Double contractions are grammatically correct, but they are not formal. They are an informal way of speaking, and people use them when they slur their words together rather than pronouncing each individual part of the words. Most native speakers do this when speaking.

You will almost never see double contractions written down in English. English writing follows much stricter rules than speaking, so it makes more sense to remove double contractions when you are writing.

Most people stick to only using one contraction when they are writing something. In the most formal of situations, even one contraction might be a bit too much for some people. You have to make sure you are following the grammatical and formal rules.

Double contractions are used when multiple words are grouped together. For example:

  • Wouldn’t’ve: “would not have”

It contains three words in it, but the apostrophes are used in the first word to allow you to group them together.

It’s not common practice, but it is acceptable.

Most people would rather stick to combining two words in their contractions. Whatever comes outside of the contraction will be left as a full word to avoid being too informal:

  • Wouldn’t have: “would not have”

Here, “wouldn’t” is acceptable. Even some formal writing pieces would allow you to include this contraction if they felt like the “would not” variation was a bit too far.

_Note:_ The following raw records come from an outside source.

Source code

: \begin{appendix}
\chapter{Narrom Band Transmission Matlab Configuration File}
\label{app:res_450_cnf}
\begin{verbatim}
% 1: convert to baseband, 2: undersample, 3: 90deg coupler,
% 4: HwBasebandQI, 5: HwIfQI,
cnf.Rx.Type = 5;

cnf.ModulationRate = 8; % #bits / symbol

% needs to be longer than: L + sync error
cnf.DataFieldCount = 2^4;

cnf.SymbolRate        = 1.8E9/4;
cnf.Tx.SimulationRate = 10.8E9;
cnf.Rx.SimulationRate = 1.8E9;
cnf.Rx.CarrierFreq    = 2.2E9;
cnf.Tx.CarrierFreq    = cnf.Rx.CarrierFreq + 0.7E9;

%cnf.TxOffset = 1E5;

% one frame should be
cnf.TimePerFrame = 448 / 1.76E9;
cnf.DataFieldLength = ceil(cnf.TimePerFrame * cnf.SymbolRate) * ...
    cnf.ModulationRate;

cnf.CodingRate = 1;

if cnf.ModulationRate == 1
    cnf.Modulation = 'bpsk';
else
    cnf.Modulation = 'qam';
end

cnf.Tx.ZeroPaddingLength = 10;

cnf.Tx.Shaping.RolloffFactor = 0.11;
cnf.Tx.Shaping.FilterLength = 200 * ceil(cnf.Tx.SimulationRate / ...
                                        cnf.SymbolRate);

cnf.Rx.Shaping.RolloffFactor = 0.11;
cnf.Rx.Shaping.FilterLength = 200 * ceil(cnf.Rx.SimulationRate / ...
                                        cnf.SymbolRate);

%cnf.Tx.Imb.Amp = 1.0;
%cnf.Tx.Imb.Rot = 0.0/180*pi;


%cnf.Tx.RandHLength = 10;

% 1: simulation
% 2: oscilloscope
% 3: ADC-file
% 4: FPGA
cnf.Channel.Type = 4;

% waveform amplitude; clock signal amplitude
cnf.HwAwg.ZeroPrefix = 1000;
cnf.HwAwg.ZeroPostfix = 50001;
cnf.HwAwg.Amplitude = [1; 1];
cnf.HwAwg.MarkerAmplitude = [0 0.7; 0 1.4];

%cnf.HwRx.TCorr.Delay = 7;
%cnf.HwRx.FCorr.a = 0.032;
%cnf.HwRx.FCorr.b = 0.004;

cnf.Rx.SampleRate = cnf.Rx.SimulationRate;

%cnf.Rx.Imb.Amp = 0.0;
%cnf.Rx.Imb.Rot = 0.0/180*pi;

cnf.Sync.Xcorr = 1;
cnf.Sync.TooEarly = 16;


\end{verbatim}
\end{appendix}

How to Use Double Contractions In a Sentence

These examples contain double contractions. You should imagine them as if they’ve been said aloud rather than written down. You can refer to the later section about “most common double contractions” if you want to know what they stand for.

  1. I wouldn’t’ve been the one to tell her that. I think she’s going to get really annoyed at you now.
  2. You shouldn’t’ve said anything to her. It was a really stupid thing to do. Now, you’re going to pay for it.
  3. I mustn’t’ve done it. I thought I spent the time getting it done, but I suppose I was wrong about that! Sorry!
  4. This’s’n’t what I intended. My intentions were good, and I hope you’ll allow me to spend some time fixing this.
  5. I sha’n’t say more than that. I really don’t think it’s wise for me to say anything further about this situation.
  6. He’lln’t want to speak to you after this. I think it’s better if you let him come to terms with it in his own time.
  7. I thought he couldn’t’ve been there. You said so yourself, but now you appear to be going against your own words.

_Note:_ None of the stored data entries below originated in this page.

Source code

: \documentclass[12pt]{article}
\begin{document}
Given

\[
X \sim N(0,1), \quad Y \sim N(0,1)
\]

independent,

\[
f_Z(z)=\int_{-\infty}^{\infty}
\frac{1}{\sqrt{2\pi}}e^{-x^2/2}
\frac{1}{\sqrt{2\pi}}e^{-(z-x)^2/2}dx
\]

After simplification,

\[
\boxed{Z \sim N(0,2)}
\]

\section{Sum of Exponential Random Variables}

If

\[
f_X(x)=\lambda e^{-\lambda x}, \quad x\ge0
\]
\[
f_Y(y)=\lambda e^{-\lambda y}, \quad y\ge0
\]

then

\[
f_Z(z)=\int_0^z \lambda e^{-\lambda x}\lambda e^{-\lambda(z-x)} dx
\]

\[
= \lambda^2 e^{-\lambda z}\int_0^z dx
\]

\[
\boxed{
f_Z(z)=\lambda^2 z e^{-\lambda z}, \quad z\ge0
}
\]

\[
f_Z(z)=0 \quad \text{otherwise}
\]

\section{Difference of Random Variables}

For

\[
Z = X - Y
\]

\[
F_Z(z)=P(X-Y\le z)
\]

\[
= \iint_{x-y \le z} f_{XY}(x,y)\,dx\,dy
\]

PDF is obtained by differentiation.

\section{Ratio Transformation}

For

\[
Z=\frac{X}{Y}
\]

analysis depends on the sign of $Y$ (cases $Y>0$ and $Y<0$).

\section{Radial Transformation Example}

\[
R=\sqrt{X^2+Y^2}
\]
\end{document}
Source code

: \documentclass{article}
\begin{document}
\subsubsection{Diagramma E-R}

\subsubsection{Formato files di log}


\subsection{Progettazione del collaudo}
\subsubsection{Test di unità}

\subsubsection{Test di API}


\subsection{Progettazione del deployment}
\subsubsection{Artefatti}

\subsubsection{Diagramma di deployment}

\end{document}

Are Triple Contractions Grammatically Correct?

Triple contractions are correct, but most people avoid using them. Single contractions are acceptable, double contractions are pushing the boundaries of formality, but triple contractions are too far for most native speakers to use. You often won’t find these used in any way.

Generally, people will stop using contractions at double contractions. When two apostrophes are used to shorten a word, most people believe it is far enough.

The words are slurred with double contractions, but they are still understandable. Most of the time, with triple contractions, the words are not understandable at first glance, and it can be difficult to figure them out.

For example:

  • Y’ain’t’d

This triple contraction combined “you” (y’), “ain’t” (have not), and “had” (‘d). The phrase “you have not had” or “you’ve not had” makes perfect sense already. “Y’ain’t’d” becomes quite confusing, and even native speakers will have a hard time figuring it out.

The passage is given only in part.